Albert Pyun is the recipient of Vulture’s first ever Stunt Award: Lifetime Achievement. Read about the winners of the inaugural celebration of stunt professionals here.
In 1990, J.D. Salinger’s son, Matt Salinger, strapped on a skintight red, white, and blue suit, pulled a matching rubber mask over his eyes and head, and fought a leather-trench-coat-wearing villain styled to look as though a thousand red crayons had melted over his head. In scene after scene, Salinger heaves an oversize Frisbee of a shield (that wasn’t yet the centerpiece of a billion-dollar franchise), flying to retrieve the thing when it mystically boomerangs back and logrolling behind it when enemies start shooting. The camera dynamically tracks his body as it crashes through flimsy sets and practical explosions, Salinger’s wooden smile masking the utter effort required to pull it all off. There’s an alchemy to the way the gunfire lights up a running figure, to how a close-up gives way to a panorama of combat. Made in the wake of Tim Burton’s Batman, this adaptation of Captain America has a beam of pre-VFX action-filmmaking vision sneaking through the bargain-basement entertainment façade.
If anyone could make peanuts seem like a five-course meal, it was Captain America director Albert Pyun, king of the bargain basement, a title that barely covers the Hawaii-born filmmaker’s massive influence on the B-movie genre over a five-decade-long career.
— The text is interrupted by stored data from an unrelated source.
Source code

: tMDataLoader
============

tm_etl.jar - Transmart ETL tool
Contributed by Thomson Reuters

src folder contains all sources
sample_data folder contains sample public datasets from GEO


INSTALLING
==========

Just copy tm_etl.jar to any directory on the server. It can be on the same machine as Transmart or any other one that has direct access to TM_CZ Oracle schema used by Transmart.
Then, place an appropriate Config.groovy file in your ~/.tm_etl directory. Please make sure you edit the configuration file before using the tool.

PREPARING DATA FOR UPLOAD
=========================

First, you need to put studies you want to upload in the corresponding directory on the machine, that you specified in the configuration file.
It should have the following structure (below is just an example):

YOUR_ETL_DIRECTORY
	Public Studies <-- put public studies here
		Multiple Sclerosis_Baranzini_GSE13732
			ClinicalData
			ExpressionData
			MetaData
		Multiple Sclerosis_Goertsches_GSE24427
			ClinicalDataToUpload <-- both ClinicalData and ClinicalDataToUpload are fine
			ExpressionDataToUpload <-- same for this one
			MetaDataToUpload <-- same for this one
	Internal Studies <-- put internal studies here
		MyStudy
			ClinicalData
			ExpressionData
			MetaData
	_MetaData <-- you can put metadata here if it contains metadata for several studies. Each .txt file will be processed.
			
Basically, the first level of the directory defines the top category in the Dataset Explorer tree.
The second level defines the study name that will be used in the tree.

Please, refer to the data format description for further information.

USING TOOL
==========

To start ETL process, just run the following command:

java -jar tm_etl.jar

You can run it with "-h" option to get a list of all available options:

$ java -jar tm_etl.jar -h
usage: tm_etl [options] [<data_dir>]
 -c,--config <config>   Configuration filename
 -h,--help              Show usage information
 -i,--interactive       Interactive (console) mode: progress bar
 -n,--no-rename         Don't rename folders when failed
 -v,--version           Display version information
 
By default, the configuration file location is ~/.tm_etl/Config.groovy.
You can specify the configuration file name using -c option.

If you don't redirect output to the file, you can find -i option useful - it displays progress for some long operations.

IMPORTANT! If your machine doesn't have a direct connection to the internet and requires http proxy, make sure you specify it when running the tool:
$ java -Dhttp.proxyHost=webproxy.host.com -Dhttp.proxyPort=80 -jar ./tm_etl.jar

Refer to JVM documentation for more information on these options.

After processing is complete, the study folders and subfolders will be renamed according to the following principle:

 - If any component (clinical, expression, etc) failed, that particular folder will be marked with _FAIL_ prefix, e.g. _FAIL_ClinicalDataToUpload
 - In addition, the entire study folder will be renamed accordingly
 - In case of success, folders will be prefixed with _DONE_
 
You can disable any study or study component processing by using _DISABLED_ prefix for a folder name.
Most reviews of his early Marvel movie are less than generous, but it’s hard to find a critic who didn’t acknowledge a certain charm to the way he prioritized the melodrama of a fight. He pored over the low-budget possibilities of three dozen movies, earning a reputation for making cheaply made sci-fi and apocalyptic stories sing with mesmerizing martial arts–kickboxing combos and audacious stunts. The Pyuniverse pulled in big names like Jean-Claude Van Damme and Charlie Sheen and Burt Reynolds, and launched unknowns: Long before John Wick, Chad Stahelski was the lead of a Pyun franchise sequel. His films were the experimental ground upon which a future of stylized action would be built.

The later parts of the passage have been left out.